I think Jon could answer than better than I. In my experience I notice if you use a ceramic rod on a carbon knife in particular you have to be a little more careful to start off at the very end. It is no big deal and takes about 5 mins to fix, it just comes from being lazy


----------



## JBroida (Jul 21, 2011)

TamanegiKin said:


> It did it a couple times, that's when I went in for a closer look.
> So "heel neglect" can cause this? I coulda sworn I was sharpening evenly.


 
totally possible... i see it often


----------



## Dave Martell (Jul 21, 2011)

Ummmm.....I'm not feeling so good about that myself. 

Take a straight edge to the sides of the knife right above the edge (over the holes) and see if any light shines through. Also, look down the edge (edge up) on both sides and look for waves.


----------



## TamanegiKin (Jul 21, 2011)

So, it ain't so after all. It was an error on my part and not paying close enough attention to the heel.
I feel silly about it but I feel I learned an important lesson in knife sharpening today. Thanks to all who replied to this post, it was most helpful. Here is a pic of the knife fresh off the stones, a bit blurry but you can see its flat at the heel now. My bad lol.

http://m.flickr.com/photos/[email protected]/5962256913/lightbox/


----------



## Eamon Burke (Jul 21, 2011)

Good job! I had some coworkers that have knives that look so wavy they are almost a joke, but it's because of really uneven pressure on the stones, they are unwittingly overgrinding.

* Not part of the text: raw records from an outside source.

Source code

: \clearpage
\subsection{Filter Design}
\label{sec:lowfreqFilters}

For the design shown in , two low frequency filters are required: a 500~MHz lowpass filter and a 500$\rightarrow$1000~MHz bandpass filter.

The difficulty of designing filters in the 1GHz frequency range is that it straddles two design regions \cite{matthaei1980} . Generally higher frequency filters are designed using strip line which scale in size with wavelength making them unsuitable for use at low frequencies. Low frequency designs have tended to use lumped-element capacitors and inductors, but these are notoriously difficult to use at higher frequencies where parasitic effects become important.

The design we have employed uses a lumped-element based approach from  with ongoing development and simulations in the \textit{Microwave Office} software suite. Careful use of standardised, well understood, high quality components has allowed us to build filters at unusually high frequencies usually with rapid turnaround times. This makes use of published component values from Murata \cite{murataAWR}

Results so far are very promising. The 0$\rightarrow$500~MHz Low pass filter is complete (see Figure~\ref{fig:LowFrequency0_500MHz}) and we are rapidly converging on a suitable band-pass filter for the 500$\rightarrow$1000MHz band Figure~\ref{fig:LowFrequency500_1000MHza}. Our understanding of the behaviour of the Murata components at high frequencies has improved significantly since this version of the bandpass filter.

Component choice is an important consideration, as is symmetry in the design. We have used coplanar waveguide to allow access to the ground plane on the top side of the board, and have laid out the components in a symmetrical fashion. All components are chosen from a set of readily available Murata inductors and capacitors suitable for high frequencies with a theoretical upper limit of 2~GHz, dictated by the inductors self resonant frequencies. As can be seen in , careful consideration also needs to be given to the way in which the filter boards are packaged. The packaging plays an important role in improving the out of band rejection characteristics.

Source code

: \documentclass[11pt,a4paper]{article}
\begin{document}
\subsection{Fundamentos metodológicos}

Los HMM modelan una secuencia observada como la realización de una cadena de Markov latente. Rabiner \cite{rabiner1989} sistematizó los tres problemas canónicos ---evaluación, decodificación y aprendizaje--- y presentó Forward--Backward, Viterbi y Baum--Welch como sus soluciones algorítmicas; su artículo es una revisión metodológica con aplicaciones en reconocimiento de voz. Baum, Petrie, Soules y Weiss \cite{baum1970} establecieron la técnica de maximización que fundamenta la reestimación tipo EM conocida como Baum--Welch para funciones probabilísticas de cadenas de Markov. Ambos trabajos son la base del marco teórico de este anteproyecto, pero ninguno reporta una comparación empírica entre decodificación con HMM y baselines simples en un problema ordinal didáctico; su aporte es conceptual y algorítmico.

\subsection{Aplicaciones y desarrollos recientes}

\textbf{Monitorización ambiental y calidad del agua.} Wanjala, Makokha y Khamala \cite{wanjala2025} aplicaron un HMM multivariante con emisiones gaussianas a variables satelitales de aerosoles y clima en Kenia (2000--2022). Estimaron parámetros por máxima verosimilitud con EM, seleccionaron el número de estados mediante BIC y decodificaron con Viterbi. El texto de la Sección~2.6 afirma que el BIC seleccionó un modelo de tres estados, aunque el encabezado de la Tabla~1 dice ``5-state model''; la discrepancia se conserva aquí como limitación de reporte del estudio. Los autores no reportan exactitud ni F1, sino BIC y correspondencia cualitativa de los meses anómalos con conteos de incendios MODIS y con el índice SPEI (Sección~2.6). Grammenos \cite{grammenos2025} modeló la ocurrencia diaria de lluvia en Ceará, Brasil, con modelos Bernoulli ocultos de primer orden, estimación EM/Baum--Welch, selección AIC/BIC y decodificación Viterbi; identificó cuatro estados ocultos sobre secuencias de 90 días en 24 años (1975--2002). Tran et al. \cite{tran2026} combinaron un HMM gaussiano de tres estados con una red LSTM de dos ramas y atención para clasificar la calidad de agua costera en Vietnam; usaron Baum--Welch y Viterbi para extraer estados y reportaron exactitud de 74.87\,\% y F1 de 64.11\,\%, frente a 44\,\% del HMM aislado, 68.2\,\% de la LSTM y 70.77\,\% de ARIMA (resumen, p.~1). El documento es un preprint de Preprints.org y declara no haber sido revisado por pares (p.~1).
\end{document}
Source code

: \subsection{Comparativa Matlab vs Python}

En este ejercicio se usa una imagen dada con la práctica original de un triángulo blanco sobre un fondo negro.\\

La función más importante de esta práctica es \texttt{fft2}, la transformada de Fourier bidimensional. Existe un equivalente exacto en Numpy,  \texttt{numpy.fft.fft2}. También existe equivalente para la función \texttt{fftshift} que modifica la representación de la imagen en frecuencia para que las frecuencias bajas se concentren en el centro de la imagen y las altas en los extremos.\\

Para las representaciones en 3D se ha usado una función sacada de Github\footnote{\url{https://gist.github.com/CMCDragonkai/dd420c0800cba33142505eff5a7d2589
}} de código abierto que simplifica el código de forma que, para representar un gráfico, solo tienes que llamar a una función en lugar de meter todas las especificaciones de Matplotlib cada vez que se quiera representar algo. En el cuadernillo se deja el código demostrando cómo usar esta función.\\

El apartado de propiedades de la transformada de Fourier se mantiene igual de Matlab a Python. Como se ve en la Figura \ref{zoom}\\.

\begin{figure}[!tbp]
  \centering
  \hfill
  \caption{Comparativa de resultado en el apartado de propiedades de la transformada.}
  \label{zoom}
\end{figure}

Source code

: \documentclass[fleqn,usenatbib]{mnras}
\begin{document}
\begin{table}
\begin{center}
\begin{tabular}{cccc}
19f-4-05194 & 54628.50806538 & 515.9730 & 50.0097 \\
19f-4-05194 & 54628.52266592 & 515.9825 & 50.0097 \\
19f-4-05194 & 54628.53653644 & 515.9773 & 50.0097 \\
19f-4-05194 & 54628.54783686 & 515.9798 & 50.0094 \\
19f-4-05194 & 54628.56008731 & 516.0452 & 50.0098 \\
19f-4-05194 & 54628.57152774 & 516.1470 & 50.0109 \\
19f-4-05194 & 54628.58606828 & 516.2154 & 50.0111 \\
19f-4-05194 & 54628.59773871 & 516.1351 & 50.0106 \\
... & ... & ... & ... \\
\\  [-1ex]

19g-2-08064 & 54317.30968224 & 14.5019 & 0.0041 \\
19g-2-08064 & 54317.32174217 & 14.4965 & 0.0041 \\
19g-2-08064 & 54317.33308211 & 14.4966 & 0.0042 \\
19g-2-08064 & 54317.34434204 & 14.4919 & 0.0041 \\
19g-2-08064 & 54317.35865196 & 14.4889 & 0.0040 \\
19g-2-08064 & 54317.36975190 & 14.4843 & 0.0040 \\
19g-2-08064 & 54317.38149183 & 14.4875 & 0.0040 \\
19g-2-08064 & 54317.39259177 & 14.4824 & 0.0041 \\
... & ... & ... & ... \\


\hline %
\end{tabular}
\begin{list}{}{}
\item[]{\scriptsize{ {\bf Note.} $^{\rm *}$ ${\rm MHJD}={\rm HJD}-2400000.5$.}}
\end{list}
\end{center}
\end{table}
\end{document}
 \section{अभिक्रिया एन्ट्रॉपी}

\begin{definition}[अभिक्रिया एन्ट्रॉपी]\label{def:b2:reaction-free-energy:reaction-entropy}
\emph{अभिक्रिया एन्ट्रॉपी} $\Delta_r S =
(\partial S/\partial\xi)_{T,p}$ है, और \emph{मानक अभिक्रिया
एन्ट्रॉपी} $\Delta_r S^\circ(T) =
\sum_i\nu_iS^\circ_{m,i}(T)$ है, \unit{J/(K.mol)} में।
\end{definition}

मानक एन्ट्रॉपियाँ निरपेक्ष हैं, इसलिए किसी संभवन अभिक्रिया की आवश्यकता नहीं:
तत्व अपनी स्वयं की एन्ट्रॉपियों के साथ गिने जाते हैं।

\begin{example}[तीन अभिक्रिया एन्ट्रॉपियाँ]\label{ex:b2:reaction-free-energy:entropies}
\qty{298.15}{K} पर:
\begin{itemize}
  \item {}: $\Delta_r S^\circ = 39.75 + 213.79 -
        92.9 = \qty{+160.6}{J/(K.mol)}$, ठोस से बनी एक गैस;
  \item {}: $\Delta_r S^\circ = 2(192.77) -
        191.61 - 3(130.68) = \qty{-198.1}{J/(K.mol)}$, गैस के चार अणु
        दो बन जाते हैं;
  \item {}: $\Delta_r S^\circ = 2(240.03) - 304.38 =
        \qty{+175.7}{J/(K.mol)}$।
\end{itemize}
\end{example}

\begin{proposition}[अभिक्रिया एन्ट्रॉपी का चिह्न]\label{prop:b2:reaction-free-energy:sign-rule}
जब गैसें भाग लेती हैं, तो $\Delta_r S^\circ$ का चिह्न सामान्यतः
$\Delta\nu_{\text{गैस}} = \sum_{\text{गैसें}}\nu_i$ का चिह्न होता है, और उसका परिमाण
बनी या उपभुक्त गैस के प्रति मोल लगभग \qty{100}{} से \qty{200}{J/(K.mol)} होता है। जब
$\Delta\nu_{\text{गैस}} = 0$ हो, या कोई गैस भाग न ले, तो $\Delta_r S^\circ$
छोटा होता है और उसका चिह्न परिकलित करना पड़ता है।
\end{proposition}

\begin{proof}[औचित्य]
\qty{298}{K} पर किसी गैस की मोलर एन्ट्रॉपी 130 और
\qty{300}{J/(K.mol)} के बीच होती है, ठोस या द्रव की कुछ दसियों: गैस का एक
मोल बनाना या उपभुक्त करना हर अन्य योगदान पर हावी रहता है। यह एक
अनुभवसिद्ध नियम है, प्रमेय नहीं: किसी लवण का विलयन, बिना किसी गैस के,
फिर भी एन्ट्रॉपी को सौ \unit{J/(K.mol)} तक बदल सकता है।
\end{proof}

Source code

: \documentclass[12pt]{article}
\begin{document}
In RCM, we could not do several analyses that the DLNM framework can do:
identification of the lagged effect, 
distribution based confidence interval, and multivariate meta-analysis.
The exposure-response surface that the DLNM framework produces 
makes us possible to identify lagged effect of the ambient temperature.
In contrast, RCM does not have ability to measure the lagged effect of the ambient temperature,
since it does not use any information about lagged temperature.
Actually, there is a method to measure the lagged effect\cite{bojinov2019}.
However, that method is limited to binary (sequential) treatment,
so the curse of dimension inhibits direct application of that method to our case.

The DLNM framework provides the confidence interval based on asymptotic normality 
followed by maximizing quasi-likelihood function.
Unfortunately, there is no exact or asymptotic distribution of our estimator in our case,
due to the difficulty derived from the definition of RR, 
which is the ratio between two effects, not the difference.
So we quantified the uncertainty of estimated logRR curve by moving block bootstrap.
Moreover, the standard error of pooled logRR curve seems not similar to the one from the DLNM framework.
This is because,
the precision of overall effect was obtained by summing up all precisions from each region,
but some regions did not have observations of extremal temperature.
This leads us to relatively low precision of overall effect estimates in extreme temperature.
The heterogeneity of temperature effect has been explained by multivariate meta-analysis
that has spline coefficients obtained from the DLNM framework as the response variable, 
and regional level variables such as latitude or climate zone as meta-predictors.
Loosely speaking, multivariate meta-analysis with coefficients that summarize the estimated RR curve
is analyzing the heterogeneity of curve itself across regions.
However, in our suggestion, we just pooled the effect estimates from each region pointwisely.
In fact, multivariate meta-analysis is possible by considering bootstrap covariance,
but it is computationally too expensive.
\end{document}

Glad to hear it worked out!


----------



## Dave Martell (Jul 21, 2011)

Cool!


----------



## Seb (Jul 22, 2011)

This is what's left of my very first gyuto (240mm FKH)... talk about hitting all the bases when it comes to fracking up a grind!


----------



## El Pescador (Jul 22, 2011)

Patina on that knife is great!


----------



## monty (Jul 22, 2011)

This thread has been really helpful. I need to go check out my knives to see if perhaps I have done the same thing. Again, thanks!


----------



## bprescot (Jul 22, 2011)

Oh man. I think I sold on of my first gyutos where I was learning all about sharpening to Ryan. It was a Kanemasa e-series. He could tell you all about how screwed up that thing was! Today I'd be ashamed to show it to anyone let alone sell it, but as a beginner I just didn't know yet!


----------



## Dave Martell (Jul 22, 2011)

Ryan doesn't care anyway, he just sends stuff like that to me to make my life hell, I actually think he enjoys it too.


----------



## bprescot (Jul 22, 2011)

I must say, he was incredibly gracious about it, even offering, since we were both in South Jersey to take some time and show me a few pointers. Class Act, that guy. You know ... sometimes :wink:


----------



## Dave Martell (Jul 22, 2011)

Please don't be kind to Ryan......he's not use to this. :happy2:


----------